The Kardar-Parisi-Zhang (KPZ) universality class is a broad class of models coming from mathematical physics which includes random interface growth, directed random polymers, interacting particle systems, and random stirred fluids. These models share a very special and rich asymptotic fluctuation behavior, which is loosely characterized by fluctuations which grow like t^{1/3} as time t evolves, decorrelate at a spatial scale of t^{2/3}, and have certain very special limiting distibutions; this fluctuation behavior is model independent but depends on the initial data, and in some prominent cases it is connected with distributions coming from random matrix theory.

A somewhat vague conjecture in the field was that there should be a universal, scaling invariant, limit for all models in the KPZ class, containing all the fluctuation behavior seen in the class. In these lectures I will describe joint work with K. Matetski and J. Quastel [5] where we were able to construct and give a complete description of this limiting process, known as the KPZ fixed point. This limiting universal process is a Markov process, taking values in real valued functions which look locally like Brownian motion.
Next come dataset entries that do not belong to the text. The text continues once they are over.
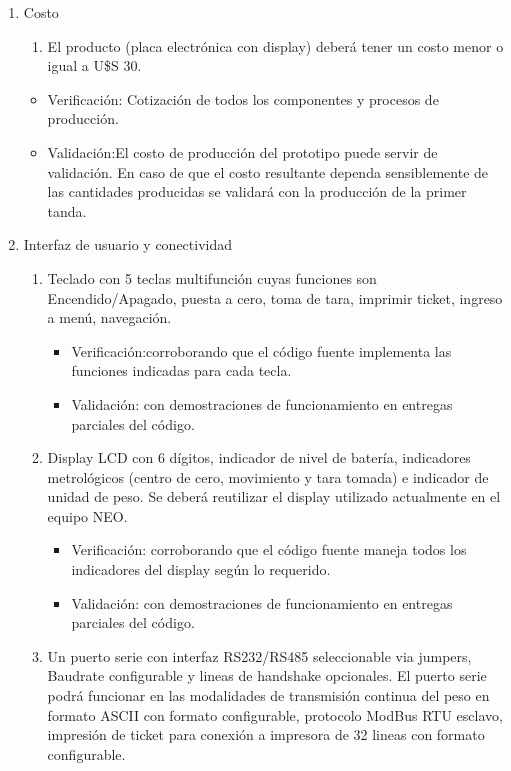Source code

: \documentclass[11pt]{charter}
\begin{document}
\begin{enumerate}
\item Costo
	\begin{enumerate}
	\item El producto (placa electrónica con display) deberá tener un costo menor o igual a U\$S 30. %
	\end{enumerate}
	
\begin{itemize}
\item Verificación: Cotización de todos los componentes y procesos de producción.
\item Validación:El costo de producción del prototipo puede servir de validación. En caso de que el costo resultante dependa sensiblemente de las cantidades producidas se validará con la producción de la primer tanda.
\end{itemize}
	
\item Interfaz de usuario y conectividad
	\begin{enumerate}
	\item Teclado con 5 teclas multifunción cuyas funciones son Encendido/Apagado, puesta a cero, toma de tara, imprimir ticket, ingreso a menú, navegación.
	
\begin{itemize}
\item Verificación:corroborando que el código fuente implementa las funciones indicadas para cada tecla.
\item Validación: con demostraciones de funcionamiento en entregas parciales del código.
\end{itemize}
	
	\item Display LCD con 6 dígitos, indicador de nivel de batería, indicadores metrológicos (centro de cero, movimiento y tara tomada) e indicador de unidad de peso. Se deberá reutilizar el display utilizado actualmente en el equipo NEO.

\begin{itemize}
\item Verificación: corroborando que el código fuente maneja todos los indicadores del display según  lo requerido.
\item Validación: con demostraciones de funcionamiento en entregas parciales del código.
\end{itemize}	
	
	\item Un puerto serie con interfaz RS232/RS485 seleccionable via jumpers, Baudrate configurable y lineas de handshake opcionales. El puerto serie podrá funcionar en las modalidades de transmisión continua del peso en formato ASCII con formato configurable, protocolo ModBus RTU esclavo, impresión de ticket para conexión a impresora de 32 lineas con formato configurable. 
	

\end{enumerate}
\end{enumerate}
\end{document}
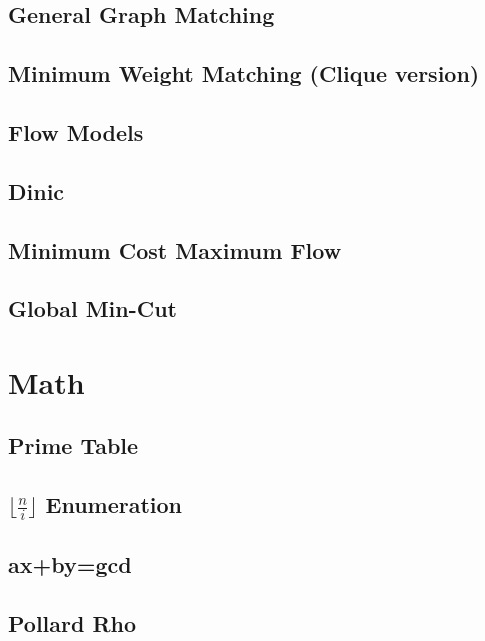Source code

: \documentclass[a4paper,10pt,twocolumn,oneside]{article}
\begin{document}
\subsection{General Graph Matching}

\subsection{Minimum Weight Matching (Clique version)}

\subsection{Flow Models}

\subsection{Dinic}

\subsection{Minimum Cost Maximum Flow}

\subsection{Global Min-Cut}


\section{Math}
\subsection{Prime Table}

\subsection{$\lfloor \frac{n}{i} \rfloor$ Enumeration}

\subsection{ax+by=gcd}

\subsection{Pollard Rho}

\end{document}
The construction follows from an novel exact solution for one of the most basic models in the KPZ class, the totally asymmetric exclusion process (TASEP), for arbitrary initial condition. This formula is given as the Fredholm determinant of a kernel involving the transition probabilities of a random walk forced to hit a curve defined by the initial data, and in the KPZ 1:2:3 scaling limit the formula leads in a transparent way to a Fredholm determinant formula given in terms of analogous kernels based on Brownian motion.
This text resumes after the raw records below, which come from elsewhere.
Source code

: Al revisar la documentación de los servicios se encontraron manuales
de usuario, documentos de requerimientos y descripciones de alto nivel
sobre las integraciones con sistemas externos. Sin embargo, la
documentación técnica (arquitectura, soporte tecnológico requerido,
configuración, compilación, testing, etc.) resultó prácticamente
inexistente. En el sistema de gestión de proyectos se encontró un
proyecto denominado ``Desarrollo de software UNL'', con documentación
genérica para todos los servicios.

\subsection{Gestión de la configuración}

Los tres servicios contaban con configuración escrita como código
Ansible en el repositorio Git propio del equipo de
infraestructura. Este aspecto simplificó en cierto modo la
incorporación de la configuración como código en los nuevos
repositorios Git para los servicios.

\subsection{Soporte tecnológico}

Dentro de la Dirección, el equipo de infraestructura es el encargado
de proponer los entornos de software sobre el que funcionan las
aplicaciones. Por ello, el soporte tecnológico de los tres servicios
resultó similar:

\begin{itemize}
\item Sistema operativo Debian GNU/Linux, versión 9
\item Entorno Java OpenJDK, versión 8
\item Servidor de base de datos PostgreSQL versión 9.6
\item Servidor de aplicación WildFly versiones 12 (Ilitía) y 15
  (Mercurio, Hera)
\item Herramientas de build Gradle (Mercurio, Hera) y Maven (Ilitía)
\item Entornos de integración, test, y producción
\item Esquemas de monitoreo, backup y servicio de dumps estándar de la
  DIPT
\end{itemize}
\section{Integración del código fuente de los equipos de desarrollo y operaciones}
Two sets of lecture notes [6,7] serve as a good complement to the mini-course.

Tentative schedule:

  • Lecture 1. This lecture will be devoted mostly to an introduction to the KPZ universality class and a description of the basic asymptotic fluctuation behavior for TASEP. I will also introduce the KPZ fixed point and discuss its main properties.
  • Lecture 2. I will provide some background on Fredholm determinants and determinantal processes, and discuss some earlier work [2,3,4] on continuum statistics for Airy processes which played an important role in solving TASEP.
  • Lecture 3. In this lecture I will explain how the explicit TASEP solution was obtained, starting from the biorthogonal ensemble representation found by Sasamoto in 2005 [1,8].
  • Lecture 4. Finally I will show how the scaling limit of the TASEP formulas leads to the KPZ fixed point and how its main properties follow from this construction.

References:

  • A. Borodin, P. L. Ferrari, M. Prähofer, and T. Sasamoto. Fluctuation properties of the TASEP with periodic initial configuration. J. Stat. Phys. 129.5-6 (2007), pp. 10551080.
  • A. Borodin, I. Corwin, and D. Remenik. Multiplicative functionals on ensembles of non-intersecting paths. Ann. Inst. H. Poincaré Probab. Statist. 51.1 (2015), pp. 28–58.
  • I. Corwin, J. Quastel, and D. Remenik. Continuum statistics of the Airy 2 process. Comm. Math. Phys. 317.2 (2013), pp. 347–362.
  • J. Quastel, D. Remenik. How flat is flat in random interface growth? To appear in Trans. AMS. arXiv:1606.09228. 
  • K. Matetski, J. Quastel and D. Remenik. The KPZ fixed point. arXiv:1701.00018.
  • K. Matetski, J. Quastel. From TASEP to the KPZ fixed point. arXiv:1710.02635.
  • D. Remenik. Course notes on the KPZ fixed point. http://www.dim.uchile.cl/ ~dremenik/KPZFixedPointNotes.pdf.
  • T. Sasamoto. Spatial correlations of the 1D KPZ surface on a flat substrate. J. Phys. A 38.33 (2005), p. L549.